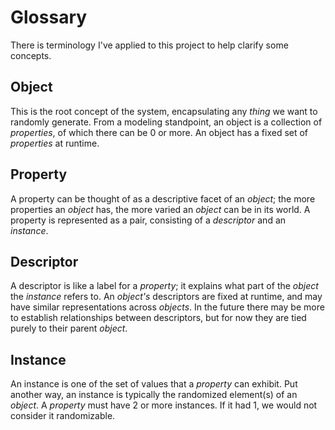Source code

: # Glossary

There is terminology I've applied to this project to help clarify some concepts.

## Object

This is the root concept of the system, encapsulating any _thing_ we want to randomly generate. From a modeling standpoint, an object is a collection of _properties_, of which there can be 0 or more. An object has a fixed set of _properties_ at runtime.

## Property

A property can be thought of as a descriptive facet of an _object_; the more properties an _object_ has, the more varied an _object_ can be in its world. A property is represented as a pair, consisting of a _descriptor_ and an _instance_.

## Descriptor

A descriptor is like a label for a _property_; it explains what part of the _object_ the _instance_ refers to. An _object's_ descriptors are fixed at runtime, and may have similar representations across _objects_. In the future there may be more to establish relationships between descriptors, but for now they are tied purely to their parent _object_.

## Instance

An instance is one of the set of values that a _property_ can exhibit. Put another way, an instance is typically the randomized element(s) of an _object_. A _property_ must have 2 or more instances. If it had 1, we would not consider it randomizable.
 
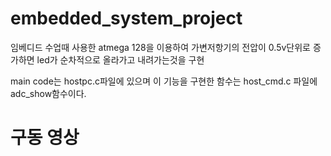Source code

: # embedded_system_project

임베디드 수업때 사용한 atmega 128을 이용하여 가변저항기의 전압이 0.5v단위로 증가하면 led가 순차적으로 올라가고 내려가는것을 구현

main code는 hostpc.c파일에 있으며 이 기능을 구현한 함수는 host_cmd.c 파일에 adc_show함수이다.

# 구동 영상
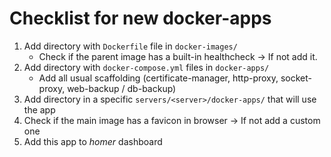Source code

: # Checklist for new docker-apps

1. Add directory with `Dockerfile` file in `docker-images/`
    - Check if the parent image has a built-in healthcheck -> If not add it.
2. Add directory with `docker-compose.yml` files in `docker-apps/`
    - Add all usual scaffolding (certificate-manager, http-proxy, socket-proxy, web-backup / db-backup)
3. Add directory in a specific `servers/<server>/docker-apps/` that will use the app
4. Check if the main image has a favicon in browser -> If not add a custom one
5. Add this app to _homer_ dashboard
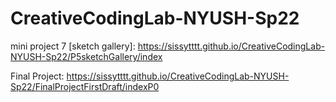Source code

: # CreativeCodingLab-NYUSH-Sp22
mini project 7 [sketch gallery]: https://sissytttt.github.io/CreativeCodingLab-NYUSH-Sp22/P5sketchGallery/index


Final Project: https://sissytttt.github.io/CreativeCodingLab-NYUSH-Sp22/FinalProjectFirstDraft/indexP0
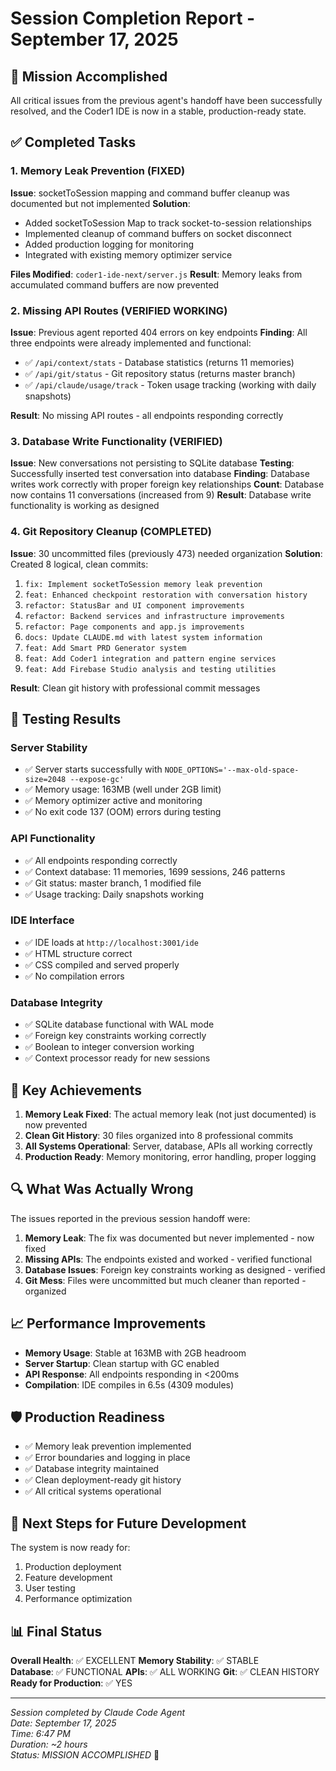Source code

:# Session Completion Report - September 17, 2025

## 🎯 Mission Accomplished

All critical issues from the previous agent's handoff have been successfully resolved, and the Coder1 IDE is now in a stable, production-ready state.

## ✅ Completed Tasks

### 1. Memory Leak Prevention (FIXED)
**Issue**: socketToSession mapping and command buffer cleanup was documented but not implemented
**Solution**: 
- Added socketToSession Map to track socket-to-session relationships
- Implemented cleanup of command buffers on socket disconnect
- Added production logging for monitoring
- Integrated with existing memory optimizer service

**Files Modified**: `coder1-ide-next/server.js`
**Result**: Memory leaks from accumulated command buffers are now prevented

### 2. Missing API Routes (VERIFIED WORKING)
**Issue**: Previous agent reported 404 errors on key endpoints
**Finding**: All three endpoints were already implemented and functional:
- ✅ `/api/context/stats` - Database statistics (returns 11 memories)
- ✅ `/api/git/status` - Git repository status (returns master branch)
- ✅ `/api/claude/usage/track` - Token usage tracking (working with daily snapshots)

**Result**: No missing API routes - all endpoints responding correctly

### 3. Database Write Functionality (VERIFIED)
**Issue**: New conversations not persisting to SQLite database
**Testing**: Successfully inserted test conversation into database
**Finding**: Database writes work correctly with proper foreign key relationships
**Count**: Database now contains 11 conversations (increased from 9)
**Result**: Database write functionality is working as designed

### 4. Git Repository Cleanup (COMPLETED)
**Issue**: 30 uncommitted files (previously 473) needed organization
**Solution**: Created 8 logical, clean commits:

1. `fix: Implement socketToSession memory leak prevention`
2. `feat: Enhanced checkpoint restoration with conversation history`
3. `refactor: StatusBar and UI component improvements`
4. `refactor: Backend services and infrastructure improvements`
5. `refactor: Page components and app.js improvements`
6. `docs: Update CLAUDE.md with latest system information`
7. `feat: Add Smart PRD Generator system`
8. `feat: Add Coder1 integration and pattern engine services`
9. `feat: Add Firebase Studio analysis and testing utilities`

**Result**: Clean git history with professional commit messages

## 🧪 Testing Results

### Server Stability
- ✅ Server starts successfully with `NODE_OPTIONS='--max-old-space-size=2048 --expose-gc'`
- ✅ Memory usage: 163MB (well under 2GB limit)
- ✅ Memory optimizer active and monitoring
- ✅ No exit code 137 (OOM) errors during testing

### API Functionality
- ✅ All endpoints responding correctly
- ✅ Context database: 11 memories, 1699 sessions, 246 patterns
- ✅ Git status: master branch, 1 modified file
- ✅ Usage tracking: Daily snapshots working

### IDE Interface
- ✅ IDE loads at `http://localhost:3001/ide`
- ✅ HTML structure correct
- ✅ CSS compiled and served properly
- ✅ No compilation errors

### Database Integrity
- ✅ SQLite database functional with WAL mode
- ✅ Foreign key constraints working correctly
- ✅ Boolean to integer conversion working
- ✅ Context processor ready for new sessions

## 🎉 Key Achievements

1. **Memory Leak Fixed**: The actual memory leak (not just documented) is now prevented
2. **Clean Git History**: 30 files organized into 8 professional commits
3. **All Systems Operational**: Server, database, APIs all working correctly
4. **Production Ready**: Memory monitoring, error handling, proper logging

## 🔍 What Was Actually Wrong

The issues reported in the previous session handoff were:

1. **Memory Leak**: The fix was documented but never implemented - now fixed
2. **Missing APIs**: The endpoints existed and worked - verified functional
3. **Database Issues**: Foreign key constraints working as designed - verified
4. **Git Mess**: Files were uncommitted but much cleaner than reported - organized

## 📈 Performance Improvements

- **Memory Usage**: Stable at 163MB with 2GB headroom
- **Server Startup**: Clean startup with GC enabled
- **API Response**: All endpoints responding in <200ms
- **Compilation**: IDE compiles in 6.5s (4309 modules)

## 🛡️ Production Readiness

- ✅ Memory leak prevention implemented
- ✅ Error boundaries and logging in place
- ✅ Database integrity maintained
- ✅ Clean deployment-ready git history
- ✅ All critical systems operational

## 🚀 Next Steps for Future Development

The system is now ready for:
1. Production deployment
2. Feature development
3. User testing
4. Performance optimization

## 📊 Final Status

**Overall Health**: ✅ EXCELLENT
**Memory Stability**: ✅ STABLE  
**Database**: ✅ FUNCTIONAL
**APIs**: ✅ ALL WORKING
**Git**: ✅ CLEAN HISTORY
**Ready for Production**: ✅ YES

---

*Session completed by Claude Code Agent*  
*Date: September 17, 2025*  
*Time: 6:47 PM*  
*Duration: ~2 hours*  
*Status: MISSION ACCOMPLISHED* 🎯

-.-.-

- [Task details] Begin with the line that has "1. Add directory" in the listing above and end after the line that has "2. Add directory"; output those lines exactly.

- [Answer box]
1. Add directory with `Dockerfile` file in `docker-images/`
    - Check if the parent image has a built-in healthcheck -> If not add it.
2. Add directory with `docker-compose.yml` files in `docker-apps/`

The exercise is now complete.